Ce n’est qu’en mars 2000, lors du Conseil européen de Lisbonne, que la question des sans-abri est abordée par les Etats membres et la Commission européenne. Ils se décident à prendre des dispositions ayant pour objectif l’élimination de la pauvreté à l’horizon 2010, en s’appuyant sur la base d’un processus d’échanges et d’apprentissage mutuels connus sous le nom de “Méthode ouverte de coordination”.
Désormais, la question des sans-abri est de plus en plus souvent évoquée, sans être pour autant distinctement traitée. Les efforts communautaires vont depuis quelques années dans le sens d’une amélioration de la connaissance, préalable indispensable à toute évaluation de dispositifs.

Vers une harmonisation des informations

Il existe en réalité peu de statistiques officielles dans le domaine des sans-abri, et celles qui existent sont rarement comparables entre pays. Comment, dans ce cas, mettre en place une politique commune ?
Afin de qualifier et de quantifier le phénomène des sans-abri et de privation de logement dans le contexte européen, des instances d’expertise ont été sollicitées.
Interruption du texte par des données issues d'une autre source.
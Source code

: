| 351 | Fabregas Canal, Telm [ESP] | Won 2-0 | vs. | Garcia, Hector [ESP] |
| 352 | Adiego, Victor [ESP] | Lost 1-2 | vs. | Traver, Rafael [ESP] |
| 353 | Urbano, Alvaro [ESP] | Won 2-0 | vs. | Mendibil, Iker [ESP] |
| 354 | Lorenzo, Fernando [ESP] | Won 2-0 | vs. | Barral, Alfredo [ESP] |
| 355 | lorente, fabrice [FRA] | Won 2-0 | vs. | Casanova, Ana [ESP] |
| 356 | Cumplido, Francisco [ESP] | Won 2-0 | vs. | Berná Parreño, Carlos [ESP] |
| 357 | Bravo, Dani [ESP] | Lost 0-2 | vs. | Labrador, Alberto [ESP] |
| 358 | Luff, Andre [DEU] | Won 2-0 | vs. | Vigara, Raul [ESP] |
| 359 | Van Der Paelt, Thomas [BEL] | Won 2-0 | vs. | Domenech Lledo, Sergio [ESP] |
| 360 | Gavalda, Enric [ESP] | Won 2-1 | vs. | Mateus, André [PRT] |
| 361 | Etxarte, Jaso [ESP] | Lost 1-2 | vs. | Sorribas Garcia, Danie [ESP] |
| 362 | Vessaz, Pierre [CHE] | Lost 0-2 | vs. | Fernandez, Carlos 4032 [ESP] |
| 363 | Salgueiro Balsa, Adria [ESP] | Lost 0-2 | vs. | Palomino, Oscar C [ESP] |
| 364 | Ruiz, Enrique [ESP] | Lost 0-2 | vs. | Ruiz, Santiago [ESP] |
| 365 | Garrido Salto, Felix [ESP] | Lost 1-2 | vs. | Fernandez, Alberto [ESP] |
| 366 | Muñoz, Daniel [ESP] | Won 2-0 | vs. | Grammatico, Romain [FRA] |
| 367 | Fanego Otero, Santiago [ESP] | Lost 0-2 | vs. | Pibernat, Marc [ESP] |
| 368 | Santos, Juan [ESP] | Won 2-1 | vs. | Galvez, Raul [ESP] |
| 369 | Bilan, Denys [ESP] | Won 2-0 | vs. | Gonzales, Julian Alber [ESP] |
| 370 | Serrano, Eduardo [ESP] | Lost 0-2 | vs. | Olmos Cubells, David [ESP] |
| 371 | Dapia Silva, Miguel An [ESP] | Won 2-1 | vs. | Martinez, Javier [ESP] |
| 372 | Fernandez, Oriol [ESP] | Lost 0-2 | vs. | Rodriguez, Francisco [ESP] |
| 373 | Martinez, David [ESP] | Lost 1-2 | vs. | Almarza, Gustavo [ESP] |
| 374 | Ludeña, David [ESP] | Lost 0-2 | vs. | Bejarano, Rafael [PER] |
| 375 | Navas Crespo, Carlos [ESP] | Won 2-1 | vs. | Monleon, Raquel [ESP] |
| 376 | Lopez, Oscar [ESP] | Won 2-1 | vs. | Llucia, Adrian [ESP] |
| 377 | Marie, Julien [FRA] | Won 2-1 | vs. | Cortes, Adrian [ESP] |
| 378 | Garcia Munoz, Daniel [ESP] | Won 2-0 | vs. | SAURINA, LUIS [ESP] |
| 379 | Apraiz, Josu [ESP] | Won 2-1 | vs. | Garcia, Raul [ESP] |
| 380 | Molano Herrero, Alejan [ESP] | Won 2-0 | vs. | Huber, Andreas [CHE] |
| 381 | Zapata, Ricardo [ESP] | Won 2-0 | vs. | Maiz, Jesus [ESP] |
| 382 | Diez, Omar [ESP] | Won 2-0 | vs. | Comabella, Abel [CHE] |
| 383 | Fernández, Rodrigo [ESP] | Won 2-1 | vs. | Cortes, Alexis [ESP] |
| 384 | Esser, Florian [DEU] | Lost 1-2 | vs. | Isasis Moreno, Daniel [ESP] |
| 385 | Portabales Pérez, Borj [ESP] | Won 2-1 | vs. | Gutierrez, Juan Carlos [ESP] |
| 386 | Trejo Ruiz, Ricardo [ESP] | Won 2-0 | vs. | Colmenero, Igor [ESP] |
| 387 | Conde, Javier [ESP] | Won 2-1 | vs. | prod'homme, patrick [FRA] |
C’est tout d’abord Eurostat qui a mis en évidence la difficulté des comparaisons européennes, en examinant la diversité des définitions des personnes sans-abri, d’une part, et d’autre part, en analysant les systèmes de collecte de données.
Ces dernières années, les associations de soutien aux sans-abri et les experts, qui participent à la Fédération européenne des associations nationales travaillant avec les sans-abri (FEANTSA), ont développé, avec le soutien de la Commission, un travail conséquent d’information et de comparaison.
Une typologie européenne de l’exclusion du logement a pu être récemment mise en débat et diffusée. Baptisée ETHOS, elle vise à être utilisée pour la collecte de données, les recherches et l’élaboration de politiques de lutte contre l’exclusion liée au logement.

Au-delà des définitions et des problèmes statistiques, il importe, au final, de souligner que la question des sans-abri est certes une problématique de mobilité au sein d’une Europe ouverte, mais qu’elle est surtout liée à d’autres problèmes sociaux : chômage, inégalités, pauvreté, etc...
Et à ce sujet, l’inefficacité des actions des politiques est à mettre en avant.

Sophie Périabe avec “La note de veille”


Si le logement ne relève pas, sensu stricto, d’une compétence de l’Union européenne, il n’en demeure pas moins que les politiques développées et soutenues par l’Union Européenne ont une influence indéniable dans ce domaine.
Adopté le 26 avril 2006, le texte de la Charte européenne du logement précise le rôle le l’Union en matière de politique du logement
Chapitre 2 - Article 6 : Le rôle de l’Union Européenne
« L’Union Européenne doit s’assurer que ses politiques contribuent à établir un cadre favorable et incitatif aux politiques du logement des Etats membres conformément à l’intérêt communautaire et eu égard à leur contribution à la mise en œuvre effective de la stratégie de Lisbonne et des objectifs de l’Union, notamment en matière de cohésion et de développement urbain durable. Les institutions européennes doivent également veiller à la mise en œuvre de ce principe et en assurer une évaluation régulière ».